このプロジェクトについて
ECサイトの運営では、「表示はもっと速くしたい」と「商品情報は常に最新にしたい」という2つの要望がセットでやってきます。ただ、この2つは仕組みのうえでは引っ張り合う関係で、表示を速くするために情報を固定すれば更新が遅れ、常に最新を返そうとすれば表示が重くなります。
このプロジェクトでは、Next.js(ネクストジェイエス。Webサイトを作るための土台になる仕組み)のISRという機能を使って、この両立を実現しました。ISRは、ページをあらかじめ作り置きして高速に配信しながら、決めた間隔で自動的に作り直してくれる仕組み。さらにWebhook(何かが起きたときに自動で通知を送る仕組み)と組み合わせることで、管理画面で商品情報を更新すると、ほどなくサイトに反映される状態を作っています。
実装は、非エンジニアの立場からAIエージェント(AIによる開発支援)に構成を伝えて進めたものです。

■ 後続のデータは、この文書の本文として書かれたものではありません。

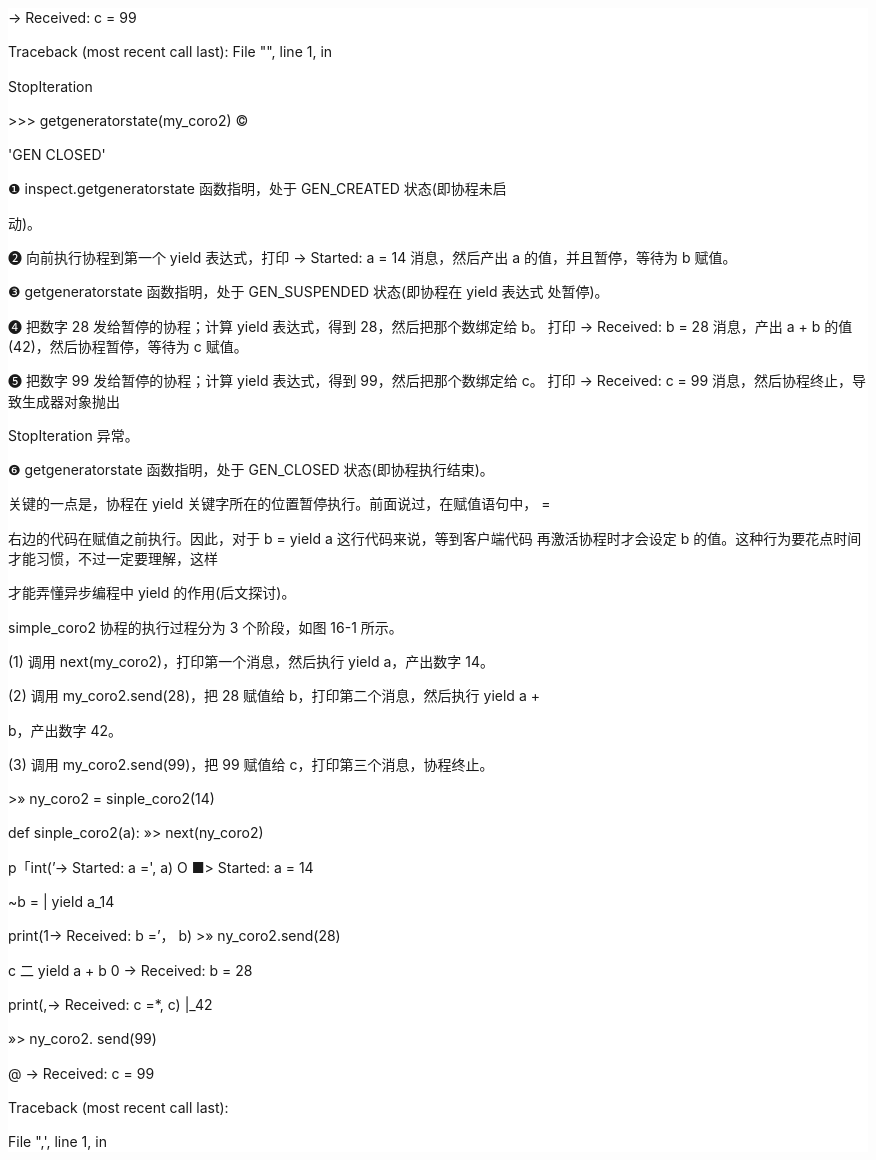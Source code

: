 -> Received: c = 99

Traceback (most recent call last): File "<stdin>", line 1, in <module>

StopIteration

\>>> getgeneratorstate(my_coro2) ©

'GEN CLOSED'

❶ inspect.getgeneratorstate 函数指明，处于 GEN_CREATED 状态(即协程未启

动)。

❷ 向前执行协程到第一个 yield 表达式，打印 -> Started: a = 14 消息，然后产出 a 的值，并且暂停，等待为 b 赋值。

❸ getgeneratorstate 函数指明，处于 GEN_SUSPENDED 状态(即协程在 yield 表达式 处暂停)。

❹ 把数字 28 发给暂停的协程；计算 yield 表达式，得到 28，然后把那个数绑定给 b。 打印 -> Received: b = 28 消息，产出 a + b 的值(42)，然后协程暂停，等待为 c 赋值。

❺ 把数字 99 发给暂停的协程；计算 yield 表达式，得到 99，然后把那个数绑定给 c。 打印 -> Received: c = 99 消息，然后协程终止，导致生成器对象抛出

StopIteration 异常。

❻ getgeneratorstate 函数指明，处于 GEN_CLOSED 状态(即协程执行结束)。

关键的一点是，协程在 yield 关键字所在的位置暂停执行。前面说过，在赋值语句中， =

右边的代码在赋值之前执行。因此，对于 b = yield a 这行代码来说，等到客户端代码 再激活协程时才会设定 b 的值。这种行为要花点时间才能习惯，不过一定要理解，这样

才能弄懂异步编程中 yield 的作用(后文探讨)。

simple_coro2 协程的执行过程分为 3 个阶段，如图 16-1 所示。

(1)    调用 next(my_coro2)，打印第一个消息，然后执行 yield a，产出数字 14。

(2)    调用 my_coro2.send(28)，把 28 赋值给 b，打印第二个消息，然后执行 yield a +

b，产出数字 42。

(3)    调用 my_coro2.send(99)，把 99 赋值给 c，打印第三个消息，协程终止。

\>» ny_coro2 = sinple_coro2(14)

def sinple_coro2(a):    »> next(ny_coro2)

p「int(’-> Started: a =', a)    O ■> Started: a = 14

~b = | yield a_14

print(1-> Received: b =’， b)    >» ny_coro2.send(28)

c 二 yield a + b    0    -> Received: b = 28

print(,-> Received: c =*, c) |_42

»> ny_coro2. send(99)

@    -> Received: c = 99

Traceback (most recent call last):

File "<stdin>,', line 1, in <module>
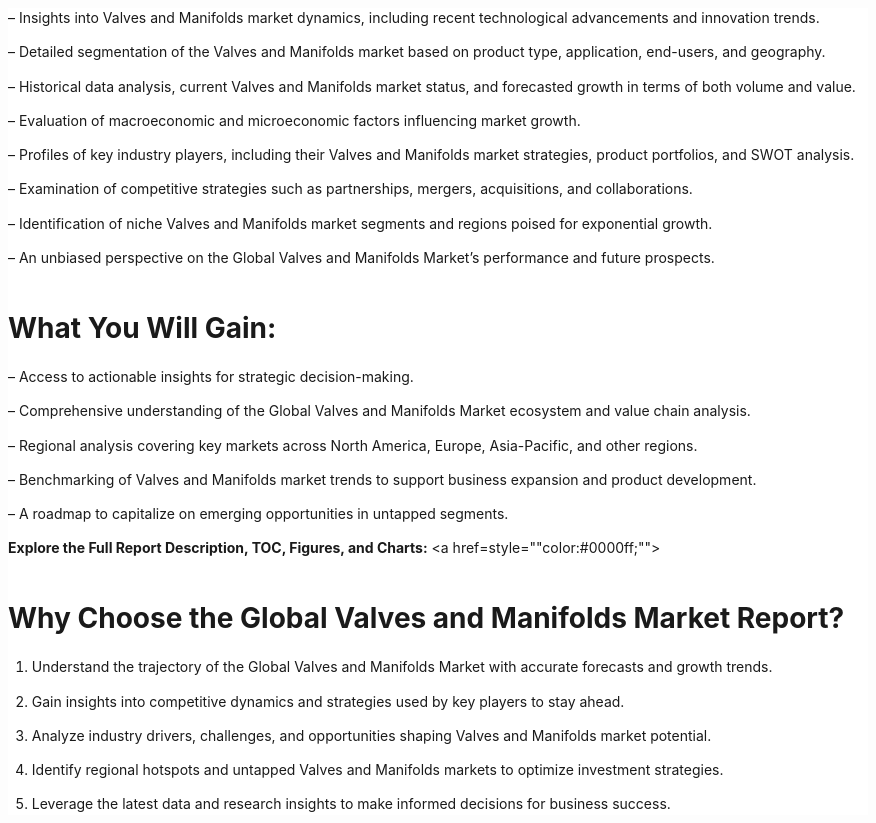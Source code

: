 – Insights into Valves and Manifolds market dynamics, including recent technological advancements and innovation trends.

– Detailed segmentation of the Valves and Manifolds market based on product type, application, end-users, and geography.

– Historical data analysis, current Valves and Manifolds market status, and forecasted growth in terms of both volume and value.

– Evaluation of macroeconomic and microeconomic factors influencing market growth.

– Profiles of key industry players, including their Valves and Manifolds market strategies, product portfolios, and SWOT analysis.

– Examination of competitive strategies such as partnerships, mergers, acquisitions, and collaborations.

– Identification of niche Valves and Manifolds market segments and regions poised for exponential growth.

– An unbiased perspective on the Global Valves and Manifolds Market’s performance and future prospects.

# <strong>What You Will Gain:</strong>

– Access to actionable insights for strategic decision-making.

– Comprehensive understanding of the Global Valves and Manifolds Market ecosystem and value chain analysis.

– Regional analysis covering key markets across North America, Europe, Asia-Pacific, and other regions.

– Benchmarking of Valves and Manifolds market trends to support business expansion and product development.

– A roadmap to capitalize on emerging opportunities in untapped segments.

<strong>Explore the Full Report Description, TOC, Figures, and Charts:</strong>
<a href=style=""color:#0000ff;""></a>

# <strong>Why Choose the Global Valves and Manifolds Market Report?</strong>

1. Understand the trajectory of the Global Valves and Manifolds Market with accurate forecasts and growth trends.

2. Gain insights into competitive dynamics and strategies used by key players to stay ahead.

3. Analyze industry drivers, challenges, and opportunities shaping Valves and Manifolds market potential.

4. Identify regional hotspots and untapped Valves and Manifolds markets to optimize investment strategies.

5. Leverage the latest data and research insights to make informed decisions for business success.
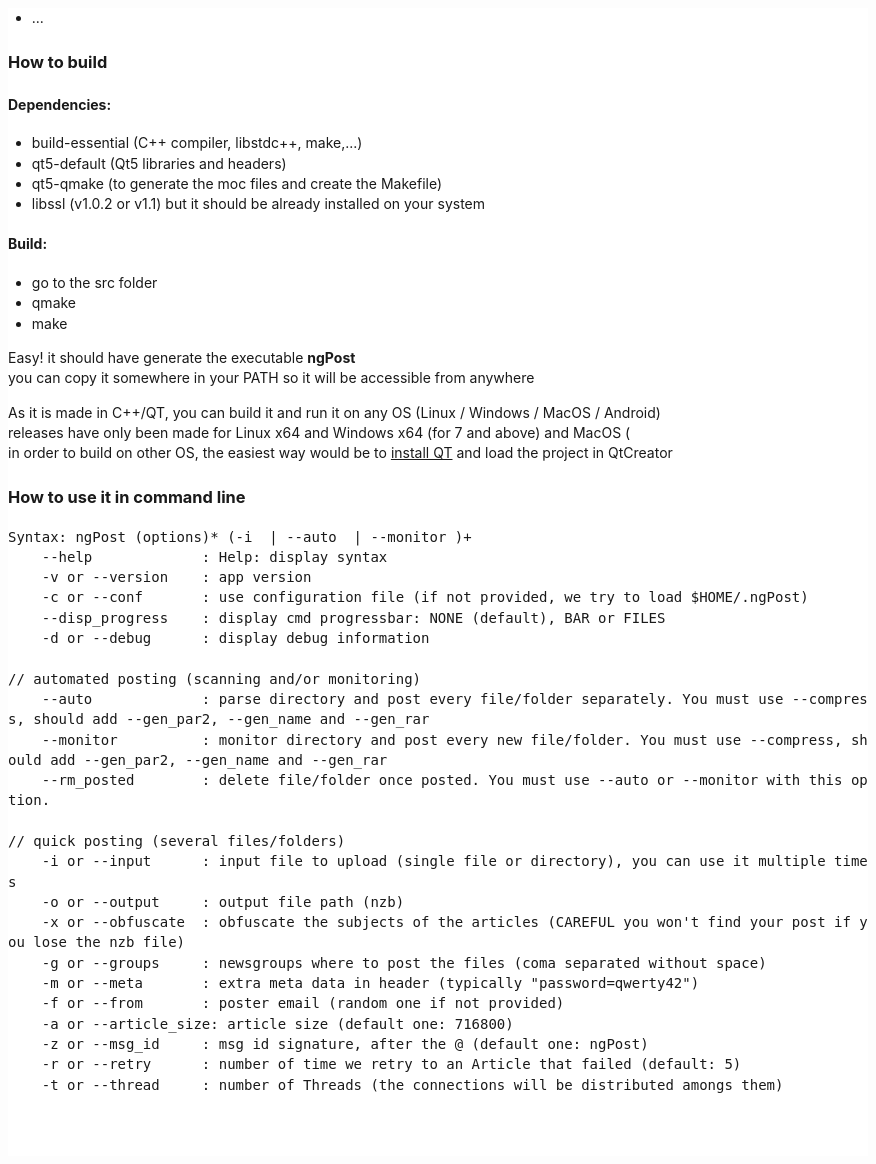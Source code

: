 -   ...


### How to build
#### Dependencies:
- build-essential (C++ compiler, libstdc++, make,...)
- qt5-default (Qt5 libraries and headers)
- qt5-qmake (to generate the moc files and create the Makefile)
- libssl (v1.0.2 or v1.1) but it should be already installed on your system

#### Build:
- go to the src folder
- qmake
- make

Easy! it should have generate the executable **ngPost**</br>
you can copy it somewhere in your PATH so it will be accessible from anywhere

 
As it is made in C++/QT, you can build it and run it on any OS (Linux / Windows / MacOS / Android) <br/>
releases have only been made for Linux x64 and Windows x64 (for 7 and above) and MacOS (<br/>
in order to build on other OS, the easiest way would be to [install QT](https://www.qt.io/download) and load the project in QtCreator<br/>

### How to use it in command line
<pre>
Syntax: ngPost (options)* (-i <file or folder> | --auto <folder> | --monitor <folder>)+
	--help             : Help: display syntax
	-v or --version    : app version
	-c or --conf       : use configuration file (if not provided, we try to load $HOME/.ngPost)
	--disp_progress    : display cmd progressbar: NONE (default), BAR or FILES
	-d or --debug      : display debug information

// automated posting (scanning and/or monitoring)
	--auto             : parse directory and post every file/folder separately. You must use --compress, should add --gen_par2, --gen_name and --gen_rar
	--monitor          : monitor directory and post every new file/folder. You must use --compress, should add --gen_par2, --gen_name and --gen_rar
	--rm_posted        : delete file/folder once posted. You must use --auto or --monitor with this option.

// quick posting (several files/folders)
	-i or --input      : input file to upload (single file or directory), you can use it multiple times
	-o or --output     : output file path (nzb)
	-x or --obfuscate  : obfuscate the subjects of the articles (CAREFUL you won't find your post if you lose the nzb file)
	-g or --groups     : newsgroups where to post the files (coma separated without space)
	-m or --meta       : extra meta data in header (typically "password=qwerty42")
	-f or --from       : poster email (random one if not provided)
	-a or --article_size: article size (default one: 716800)
	-z or --msg_id     : msg id signature, after the @ (default one: ngPost)
	-r or --retry      : number of time we retry to an Article that failed (default: 5)
	-t or --thread     : number of Threads (the connections will be distributed amongs them)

「どのページを何秒ごとに更新するか」という方針さえ決めれば、仕組みそのものは無理なく組み立てられました。
詳しく知りたい方へ
ISRについて、3つの記事に分けて解説しています。基礎 → 効果 → 仕組みの順で読めるように整理しました。
ISRとは?
ISRの基本的な考え方、従来の静的生成(SSG)やサーバーサイドレンダリング(SSR)との違いを解説します。
ISRで実現する高速表示
表示速度の改善、Core Web Vitalsへの効果、API呼び出し回数の削減など、ISRがもたらすメリットを解説します。
ISRの仕組み
revalidateの設定、オンデマンドISR、Webhook連携など、実装の仕組みを解説します。
構成図
従来の方式では、ユーザーがページを開くたびにサーバーがその場でページを組み立てるため、毎回待ち時間が発生します。
公開の前にページを作り置きして、世界各地の配布拠点(CDN)に置いておく流れです。
ユーザーには作り置きしたページを即座に返し、有効期間が過ぎたら裏側で新しく作り直します。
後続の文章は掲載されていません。